It’s possible that a new driver will improve the stuttering, but this seems like an issue in Gotham Knights more than anything. I used Nvidia’s latest 522.25 driver, which includes support for Gotham Knights. My colleague Tomas Franzese reviewed the game on console and noted similar stuttering and inconsistent performance, as will, despite the fact that the game is locked at 30 fps. It’s a good thing the PS4 and Xbox One versions of Gotham Knights were canceled — we could easily be in another Cyberpunk 2077 situation if they hadn’t.

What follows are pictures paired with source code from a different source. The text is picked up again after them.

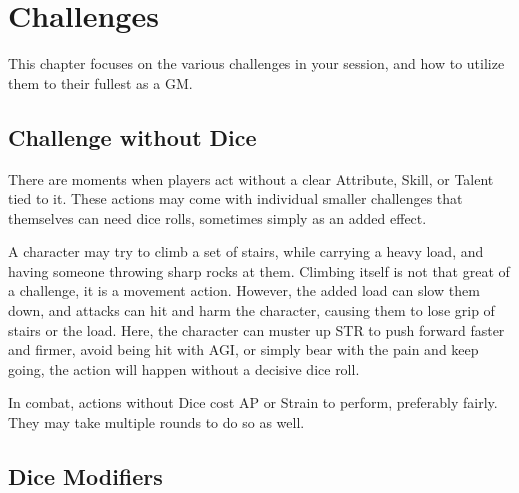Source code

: \documentclass[11pt,a4paper,twocolumn]{book}
\begin{document}
    
    
     
    
    		
    
    \chapter{Challenges}
    
    This chapter focuses on the various challenges in your session, and how to utilize them to their fullest as a GM. 
    
    \section*{Challenge without Dice}
    
    There are moments when players act without a clear Attribute, Skill, or Talent tied to it. These actions may come with individual smaller challenges that themselves can need dice rolls, sometimes simply as an added effect.
    
    A character may try to climb a set of stairs, while carrying a heavy load, and having someone throwing sharp rocks at them. Climbing itself is not that great of a challenge, it is a movement action. However, the added load can slow them down, and attacks can hit and harm the character, causing them to lose grip of stairs or the load. Here, the character can muster up STR to push forward faster and firmer, avoid being hit with AGI, or simply bear with the pain and keep going, the action will happen without a decisive dice roll.
    
    In combat, actions without Dice cost AP or Strain to perform, preferably  fairly. They may take multiple rounds to do so as well. 
    
    \section*{Dice Modifiers}
    	
\end{document}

What’s the problem, and how do I fix it?
There are a lot of issues that can cause stuttering in a game. Earlier this year, for example, the Unreal-based Elden Ring fell victim to shader compilation. Basically, Unreal Engine 4 compiles shaders on the GPU in real time, so you’d see a stutter when assets you’d never encountered loaded into the game. The same was true in Stray, which also uses Unreal Engine 4.
And sure enough, Gotham Knights uses Unreal Engine 4. That’s only part of the story here, though. Developer WB Games Montreal, while justifying the 30 fps cap on consoles, said that “due to the types of features we have in our game, like providing a full untethered co-op experience in our highly detailed open -world, it’s not as straightforward as lowering the resolution and getting a higher fps.”
But there are a few things you can do to limit the stuttering. For starters, the stutters are the worst when you’re in a new area. As you play the game, they will smooth out. A frame rate cap certainly helps make the game feel more consistent, as you’re not getting the contrast between extreme highs and lows.
Ray tracing plays a role, as well. Keep ray tracing on or turn it off, but don’t swap between them too often. The game has to recompile a lot of shaders when swapping between ray tracing modes, which leads to more stuttering once you close out of the graphics menu.
There is a lot more to talk about with Gotham Knights on PC. Unfortunately, I haven’t yet had time to dig in and test all of the settings on different hardware. The game supports Intel XeSS, Nvidia DLSS, and AMD FSR 2.0, as well, providing a great opportunity for a three-way shootout — so there are some interesting features to test as I dive deeper.
Before I get to that, though, you need to know about the stuttering issues on PC. The game launches on October 21, and although it’s possible WB Games Montreal will release a patch in the meantime, the stuttering issues likely won’t be solved for a while. I also encountered one crash in my brief time with the game, while Tomas encountered three crashes on the Xbox Series X during a full playthrough.